It is no surprise that lawyers and marketing agents readily agree to an arrangement whereby they are not paid until after the sale has been approved and after the buyer has deposited the sale proceeds into the owners' bank accounts. After all, the chances of the sale NOT being approved are minimal and the rewards of a successful en bloc are great indeed. It is almost a certainty that they will be generously recompensed for their costs and expenses at the end of the day. The substantial reward is therefore worth the minor risk. The owners have agreed to a minimum sale price in advance which becomes the target price at which they can sell. It is in the en bloc lawyer and marketing agent's best interest that the sale be swift and trouble free.

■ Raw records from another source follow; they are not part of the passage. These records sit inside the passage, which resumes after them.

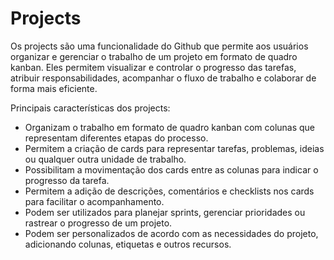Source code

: # Projects

Os projects são uma funcionalidade do Github que permite aos usuários organizar e gerenciar o trabalho de um projeto em formato de quadro kanban. Eles permitem visualizar e controlar o progresso das tarefas, atribuir responsabilidades, acompanhar o fluxo de trabalho e colaborar de forma mais eficiente.

Principais características dos projects:

- Organizam o trabalho em formato de quadro kanban com colunas que representam diferentes etapas do processo.
- Permitem a criação de cards para representar tarefas, problemas, ideias ou qualquer outra unidade de trabalho.
- Possibilitam a movimentação dos cards entre as colunas para indicar o progresso da tarefa.
- Permitem a adição de descrições, comentários e checklists nos cards para facilitar o acompanhamento.
- Podem ser utilizados para planejar sprints, gerenciar prioridades ou rastrear o progresso de um projeto.
- Podem ser personalizados de acordo com as necessidades do projeto, adicionando colunas, etiquetas e outros recursos.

It is no surprise that owners also readily agree to this arrangement for delayed payment for obvious reasons:-
  • No money up front means a small group of owners can set the ball rolling with nothing more than a wing and a prayer.
  • If the sale does not go through  no signatory to the sale is out of pocket (bar the disbursement fee, if any)...... or so they say.
Can you think of any other situation where a professional would expend a large part of his time and  money on the off-chance (no guarantee) that he would be compensated 24-36 months down the line? 

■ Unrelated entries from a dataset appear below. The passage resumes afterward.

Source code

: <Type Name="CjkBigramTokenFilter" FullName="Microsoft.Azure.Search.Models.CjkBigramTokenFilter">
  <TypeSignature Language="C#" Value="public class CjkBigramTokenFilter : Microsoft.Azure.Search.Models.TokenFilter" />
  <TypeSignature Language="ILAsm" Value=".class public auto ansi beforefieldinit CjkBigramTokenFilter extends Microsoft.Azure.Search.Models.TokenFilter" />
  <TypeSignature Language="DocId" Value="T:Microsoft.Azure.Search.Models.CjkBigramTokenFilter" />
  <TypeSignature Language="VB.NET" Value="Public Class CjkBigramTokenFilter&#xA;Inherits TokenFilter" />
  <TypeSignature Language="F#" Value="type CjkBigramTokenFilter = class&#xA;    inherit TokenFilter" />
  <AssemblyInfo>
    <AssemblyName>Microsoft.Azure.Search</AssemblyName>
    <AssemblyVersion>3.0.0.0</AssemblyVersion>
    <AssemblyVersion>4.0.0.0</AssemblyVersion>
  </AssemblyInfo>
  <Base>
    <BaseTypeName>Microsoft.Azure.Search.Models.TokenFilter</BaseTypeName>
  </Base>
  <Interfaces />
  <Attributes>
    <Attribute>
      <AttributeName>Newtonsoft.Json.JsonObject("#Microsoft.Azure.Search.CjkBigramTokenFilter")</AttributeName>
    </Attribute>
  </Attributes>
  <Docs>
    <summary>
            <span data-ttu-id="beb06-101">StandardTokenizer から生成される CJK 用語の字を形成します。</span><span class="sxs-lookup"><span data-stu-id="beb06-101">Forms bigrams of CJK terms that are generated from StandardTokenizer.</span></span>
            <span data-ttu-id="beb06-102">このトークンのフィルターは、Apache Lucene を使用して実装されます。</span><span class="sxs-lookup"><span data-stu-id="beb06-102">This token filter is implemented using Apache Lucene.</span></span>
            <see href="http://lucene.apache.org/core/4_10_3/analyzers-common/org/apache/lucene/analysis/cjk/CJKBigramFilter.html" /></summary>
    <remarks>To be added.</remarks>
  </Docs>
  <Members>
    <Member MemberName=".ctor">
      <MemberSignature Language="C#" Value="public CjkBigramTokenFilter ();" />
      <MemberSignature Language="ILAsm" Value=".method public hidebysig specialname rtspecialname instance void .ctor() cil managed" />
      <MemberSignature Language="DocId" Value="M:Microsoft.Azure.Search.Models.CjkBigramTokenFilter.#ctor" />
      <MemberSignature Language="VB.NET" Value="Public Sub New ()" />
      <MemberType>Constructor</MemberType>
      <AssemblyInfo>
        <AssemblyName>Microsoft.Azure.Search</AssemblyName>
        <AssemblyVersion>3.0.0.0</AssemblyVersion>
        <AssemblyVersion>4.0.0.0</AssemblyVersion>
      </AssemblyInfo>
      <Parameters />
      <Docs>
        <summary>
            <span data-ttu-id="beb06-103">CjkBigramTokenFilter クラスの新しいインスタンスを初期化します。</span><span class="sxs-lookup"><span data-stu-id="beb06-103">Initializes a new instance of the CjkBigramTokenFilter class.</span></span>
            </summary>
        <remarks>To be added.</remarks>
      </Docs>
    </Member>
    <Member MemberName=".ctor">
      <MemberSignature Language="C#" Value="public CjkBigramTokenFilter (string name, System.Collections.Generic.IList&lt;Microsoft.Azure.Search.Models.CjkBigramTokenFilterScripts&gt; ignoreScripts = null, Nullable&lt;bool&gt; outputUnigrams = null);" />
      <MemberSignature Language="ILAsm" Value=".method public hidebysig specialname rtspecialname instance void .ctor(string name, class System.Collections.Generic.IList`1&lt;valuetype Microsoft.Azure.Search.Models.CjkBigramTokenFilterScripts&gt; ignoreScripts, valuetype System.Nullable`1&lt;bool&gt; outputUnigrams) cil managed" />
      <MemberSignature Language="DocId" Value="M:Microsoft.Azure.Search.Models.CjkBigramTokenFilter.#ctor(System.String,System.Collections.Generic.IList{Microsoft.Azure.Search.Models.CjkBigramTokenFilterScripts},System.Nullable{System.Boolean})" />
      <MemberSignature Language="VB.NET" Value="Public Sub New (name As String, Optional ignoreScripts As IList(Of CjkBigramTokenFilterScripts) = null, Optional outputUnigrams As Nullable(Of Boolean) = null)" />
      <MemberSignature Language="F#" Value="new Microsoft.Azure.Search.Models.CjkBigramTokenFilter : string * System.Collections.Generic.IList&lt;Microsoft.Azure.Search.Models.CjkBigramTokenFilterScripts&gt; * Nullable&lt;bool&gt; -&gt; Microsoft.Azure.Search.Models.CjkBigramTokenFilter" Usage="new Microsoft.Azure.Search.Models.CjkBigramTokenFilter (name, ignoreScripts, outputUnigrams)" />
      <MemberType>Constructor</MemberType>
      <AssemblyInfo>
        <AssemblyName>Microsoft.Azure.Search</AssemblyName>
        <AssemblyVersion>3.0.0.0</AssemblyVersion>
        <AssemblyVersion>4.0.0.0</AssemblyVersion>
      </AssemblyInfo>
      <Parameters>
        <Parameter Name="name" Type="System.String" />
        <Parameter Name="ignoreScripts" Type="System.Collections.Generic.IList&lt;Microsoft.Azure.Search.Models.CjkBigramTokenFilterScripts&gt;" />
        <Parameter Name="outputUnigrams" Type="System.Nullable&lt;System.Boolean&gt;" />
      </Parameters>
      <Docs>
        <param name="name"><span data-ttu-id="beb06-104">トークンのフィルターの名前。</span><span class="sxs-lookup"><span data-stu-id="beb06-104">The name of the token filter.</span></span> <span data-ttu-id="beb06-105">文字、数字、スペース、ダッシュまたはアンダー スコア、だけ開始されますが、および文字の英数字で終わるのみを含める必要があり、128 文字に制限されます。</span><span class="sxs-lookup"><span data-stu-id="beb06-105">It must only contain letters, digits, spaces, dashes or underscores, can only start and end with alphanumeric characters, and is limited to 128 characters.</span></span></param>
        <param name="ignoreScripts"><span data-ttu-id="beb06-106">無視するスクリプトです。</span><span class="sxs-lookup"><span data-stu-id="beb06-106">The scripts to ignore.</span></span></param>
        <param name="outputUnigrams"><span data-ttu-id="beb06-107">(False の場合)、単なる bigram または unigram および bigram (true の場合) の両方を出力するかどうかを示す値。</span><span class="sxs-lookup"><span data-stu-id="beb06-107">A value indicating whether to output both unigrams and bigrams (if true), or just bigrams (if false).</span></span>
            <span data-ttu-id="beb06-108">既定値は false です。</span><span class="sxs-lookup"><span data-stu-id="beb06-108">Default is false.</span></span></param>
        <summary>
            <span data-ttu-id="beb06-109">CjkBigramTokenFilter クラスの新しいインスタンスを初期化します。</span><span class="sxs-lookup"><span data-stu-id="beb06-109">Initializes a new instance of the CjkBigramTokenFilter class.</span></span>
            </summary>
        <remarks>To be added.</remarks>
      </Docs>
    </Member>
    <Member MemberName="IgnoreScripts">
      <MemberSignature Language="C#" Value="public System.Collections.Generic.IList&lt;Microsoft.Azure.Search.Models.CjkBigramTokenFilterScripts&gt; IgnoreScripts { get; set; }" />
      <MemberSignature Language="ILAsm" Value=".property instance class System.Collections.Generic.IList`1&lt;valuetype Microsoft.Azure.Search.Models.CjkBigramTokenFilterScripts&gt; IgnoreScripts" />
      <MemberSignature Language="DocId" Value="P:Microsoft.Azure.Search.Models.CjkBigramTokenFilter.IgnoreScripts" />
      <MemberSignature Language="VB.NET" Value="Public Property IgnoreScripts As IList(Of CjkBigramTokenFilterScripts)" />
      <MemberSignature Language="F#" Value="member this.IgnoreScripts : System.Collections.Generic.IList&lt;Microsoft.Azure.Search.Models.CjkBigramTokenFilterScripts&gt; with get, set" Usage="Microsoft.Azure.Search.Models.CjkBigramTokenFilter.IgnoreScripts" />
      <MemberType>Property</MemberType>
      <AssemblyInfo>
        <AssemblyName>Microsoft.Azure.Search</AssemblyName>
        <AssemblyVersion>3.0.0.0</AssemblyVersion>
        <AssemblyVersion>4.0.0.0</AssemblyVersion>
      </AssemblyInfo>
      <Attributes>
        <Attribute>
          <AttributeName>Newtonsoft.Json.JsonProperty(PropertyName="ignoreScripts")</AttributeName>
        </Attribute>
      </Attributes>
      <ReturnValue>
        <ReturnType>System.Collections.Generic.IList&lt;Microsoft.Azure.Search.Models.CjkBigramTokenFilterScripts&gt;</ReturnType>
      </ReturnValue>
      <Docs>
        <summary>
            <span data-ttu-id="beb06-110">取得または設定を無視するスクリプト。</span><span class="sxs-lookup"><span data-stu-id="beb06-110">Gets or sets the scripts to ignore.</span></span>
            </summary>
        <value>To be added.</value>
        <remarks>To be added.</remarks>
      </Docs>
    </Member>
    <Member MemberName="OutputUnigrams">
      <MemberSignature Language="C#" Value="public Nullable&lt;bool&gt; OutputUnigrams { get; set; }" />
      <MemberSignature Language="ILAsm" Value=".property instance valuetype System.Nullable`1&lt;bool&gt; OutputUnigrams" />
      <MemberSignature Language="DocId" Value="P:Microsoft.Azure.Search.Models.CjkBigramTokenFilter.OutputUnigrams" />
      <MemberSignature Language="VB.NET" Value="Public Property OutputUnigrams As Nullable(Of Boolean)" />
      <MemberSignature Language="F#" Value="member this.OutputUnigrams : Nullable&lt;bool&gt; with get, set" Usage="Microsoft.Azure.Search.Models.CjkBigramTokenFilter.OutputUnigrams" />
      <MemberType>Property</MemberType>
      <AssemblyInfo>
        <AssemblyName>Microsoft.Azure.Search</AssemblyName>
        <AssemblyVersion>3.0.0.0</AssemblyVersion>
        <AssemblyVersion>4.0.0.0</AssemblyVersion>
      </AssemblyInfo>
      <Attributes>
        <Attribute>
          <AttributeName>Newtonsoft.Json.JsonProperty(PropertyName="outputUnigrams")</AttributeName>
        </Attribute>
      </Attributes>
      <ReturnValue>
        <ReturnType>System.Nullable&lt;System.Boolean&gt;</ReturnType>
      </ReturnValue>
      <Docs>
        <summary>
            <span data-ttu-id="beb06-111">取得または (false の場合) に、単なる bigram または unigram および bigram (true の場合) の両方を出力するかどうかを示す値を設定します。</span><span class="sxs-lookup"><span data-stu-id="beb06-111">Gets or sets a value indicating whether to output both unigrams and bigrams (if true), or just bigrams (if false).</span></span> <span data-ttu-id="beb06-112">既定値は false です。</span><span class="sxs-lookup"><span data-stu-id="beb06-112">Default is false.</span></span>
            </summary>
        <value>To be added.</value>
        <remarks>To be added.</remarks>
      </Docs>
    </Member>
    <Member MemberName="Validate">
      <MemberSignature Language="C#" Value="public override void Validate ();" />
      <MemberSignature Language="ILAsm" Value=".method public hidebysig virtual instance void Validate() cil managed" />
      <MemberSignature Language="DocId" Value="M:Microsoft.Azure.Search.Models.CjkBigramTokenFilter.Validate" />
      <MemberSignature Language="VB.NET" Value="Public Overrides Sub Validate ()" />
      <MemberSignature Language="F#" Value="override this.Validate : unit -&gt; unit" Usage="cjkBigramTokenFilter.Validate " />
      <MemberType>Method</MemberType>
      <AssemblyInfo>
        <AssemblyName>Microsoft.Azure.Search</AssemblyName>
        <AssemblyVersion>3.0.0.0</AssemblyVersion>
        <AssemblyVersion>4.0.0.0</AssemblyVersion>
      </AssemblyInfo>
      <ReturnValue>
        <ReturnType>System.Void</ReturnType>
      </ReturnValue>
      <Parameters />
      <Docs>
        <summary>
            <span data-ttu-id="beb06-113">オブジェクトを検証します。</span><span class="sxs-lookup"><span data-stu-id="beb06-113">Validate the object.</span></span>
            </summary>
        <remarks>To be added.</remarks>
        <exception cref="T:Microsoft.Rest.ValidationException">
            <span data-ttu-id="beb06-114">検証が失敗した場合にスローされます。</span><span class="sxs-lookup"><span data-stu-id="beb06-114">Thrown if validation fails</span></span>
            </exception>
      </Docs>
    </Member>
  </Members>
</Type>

The legal profession in Singapore in general does not work on the American style contingency basis - that is, lawyers getting paid only if they win the case. It is forbidden in order to discourage frivolous litigation and inflated claims; and it works. The Law clearly understands how a client's best interests cannot be served well if the lawyer has a financial stake in the outcome of the case. Basically, it keeps people honest and their motivation pure.

But the Law does allow a 'form' of contingency payment in en blocs. Granted, it's not quite the same as the en bloc lawyer's fee is set out in advance in the CSA (see First Schedule 3.(c)) - the only unknowns are the disbursements and possible extra costs such as High Court expenses, Senior Counsel fees etc. But it's still No-Sale-No-Fee, and provides a powerful reason d'etre to push a sale through.

In the past, the en bloc lawyer, as stakeholder, would have been entitled to the interest derived from the moneys held - and when you are talking about multi-millions, you are talking about a very large sum indeed. The longer he held onto he money, the more interest accrued. A reason to stretch out the process, perhaps. But no more.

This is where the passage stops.